YOUR OBJECTIVE – Copy, in full, each line of the material that holds the word "master".
BEGIN
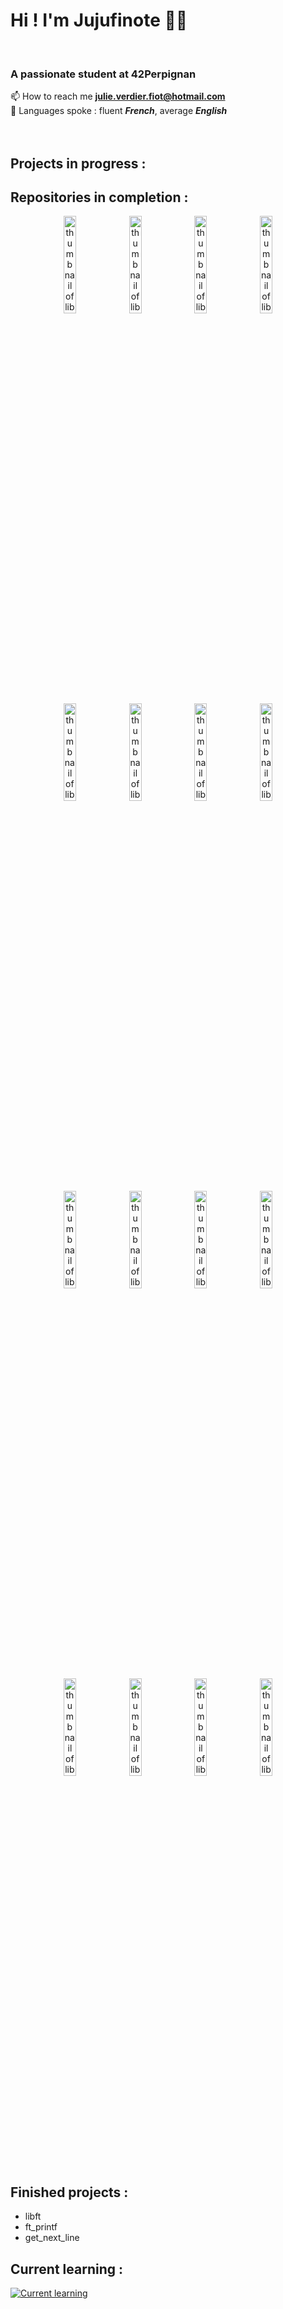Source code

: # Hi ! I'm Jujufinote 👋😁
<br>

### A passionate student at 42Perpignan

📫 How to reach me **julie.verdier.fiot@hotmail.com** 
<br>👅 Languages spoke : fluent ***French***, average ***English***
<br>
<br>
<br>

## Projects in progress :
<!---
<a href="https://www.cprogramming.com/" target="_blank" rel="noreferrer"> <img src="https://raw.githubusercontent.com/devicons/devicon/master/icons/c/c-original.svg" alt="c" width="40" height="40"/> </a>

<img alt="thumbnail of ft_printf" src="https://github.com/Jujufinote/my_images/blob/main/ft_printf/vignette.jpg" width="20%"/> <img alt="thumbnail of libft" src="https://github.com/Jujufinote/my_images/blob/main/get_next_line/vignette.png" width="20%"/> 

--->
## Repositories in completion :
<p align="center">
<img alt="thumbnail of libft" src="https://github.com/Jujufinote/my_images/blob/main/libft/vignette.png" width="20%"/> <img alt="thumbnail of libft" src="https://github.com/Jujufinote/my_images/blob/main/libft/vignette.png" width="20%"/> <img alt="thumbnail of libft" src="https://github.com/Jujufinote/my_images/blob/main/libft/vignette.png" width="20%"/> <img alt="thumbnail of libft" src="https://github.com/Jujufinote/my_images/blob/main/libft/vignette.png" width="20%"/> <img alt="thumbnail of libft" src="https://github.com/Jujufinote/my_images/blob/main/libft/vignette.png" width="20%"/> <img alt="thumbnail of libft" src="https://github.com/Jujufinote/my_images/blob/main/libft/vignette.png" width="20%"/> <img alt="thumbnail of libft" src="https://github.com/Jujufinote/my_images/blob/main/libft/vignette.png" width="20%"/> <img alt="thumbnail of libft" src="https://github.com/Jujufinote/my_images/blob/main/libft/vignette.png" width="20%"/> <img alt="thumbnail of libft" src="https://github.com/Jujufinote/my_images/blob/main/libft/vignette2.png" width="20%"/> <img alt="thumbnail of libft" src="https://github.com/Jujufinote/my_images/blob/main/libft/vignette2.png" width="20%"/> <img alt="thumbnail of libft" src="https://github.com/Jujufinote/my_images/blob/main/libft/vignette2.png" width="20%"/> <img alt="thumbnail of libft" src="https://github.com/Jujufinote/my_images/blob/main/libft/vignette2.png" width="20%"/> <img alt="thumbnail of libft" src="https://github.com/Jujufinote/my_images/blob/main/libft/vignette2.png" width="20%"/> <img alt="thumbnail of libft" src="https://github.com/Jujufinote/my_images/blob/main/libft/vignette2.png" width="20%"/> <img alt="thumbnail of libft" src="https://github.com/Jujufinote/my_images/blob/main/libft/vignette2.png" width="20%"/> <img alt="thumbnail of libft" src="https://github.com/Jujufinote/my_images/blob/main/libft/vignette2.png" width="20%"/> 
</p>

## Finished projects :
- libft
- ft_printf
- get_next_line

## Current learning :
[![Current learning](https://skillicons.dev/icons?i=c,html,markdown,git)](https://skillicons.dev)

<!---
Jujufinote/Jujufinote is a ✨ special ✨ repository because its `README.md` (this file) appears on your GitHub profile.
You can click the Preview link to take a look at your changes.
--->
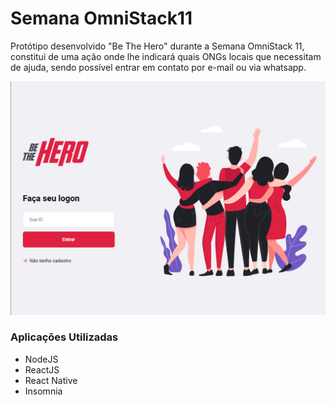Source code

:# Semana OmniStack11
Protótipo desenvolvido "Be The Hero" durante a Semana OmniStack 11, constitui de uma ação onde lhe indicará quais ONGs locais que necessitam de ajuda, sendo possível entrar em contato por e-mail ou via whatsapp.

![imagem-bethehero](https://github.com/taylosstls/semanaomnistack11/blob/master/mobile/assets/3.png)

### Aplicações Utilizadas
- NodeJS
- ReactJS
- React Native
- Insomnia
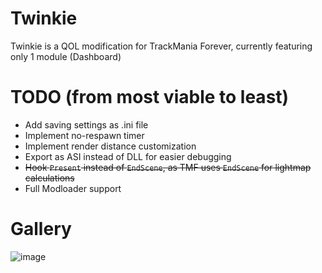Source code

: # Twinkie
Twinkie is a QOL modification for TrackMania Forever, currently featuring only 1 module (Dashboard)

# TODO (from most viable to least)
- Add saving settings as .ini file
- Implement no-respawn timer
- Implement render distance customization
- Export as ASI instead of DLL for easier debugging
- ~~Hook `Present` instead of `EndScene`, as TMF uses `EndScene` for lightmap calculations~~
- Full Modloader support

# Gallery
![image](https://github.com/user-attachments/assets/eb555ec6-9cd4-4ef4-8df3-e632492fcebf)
END
YOUR RESPONSE –
<a href="https://www.cprogramming.com/" target="_blank" rel="noreferrer"> <img src="https://raw.githubusercontent.com/devicons/devicon/master/icons/c/c-original.svg" alt="c" width="40" height="40"/> </a>
![imagem-bethehero](https://github.com/taylosstls/semanaomnistack11/blob/master/mobile/assets/3.png)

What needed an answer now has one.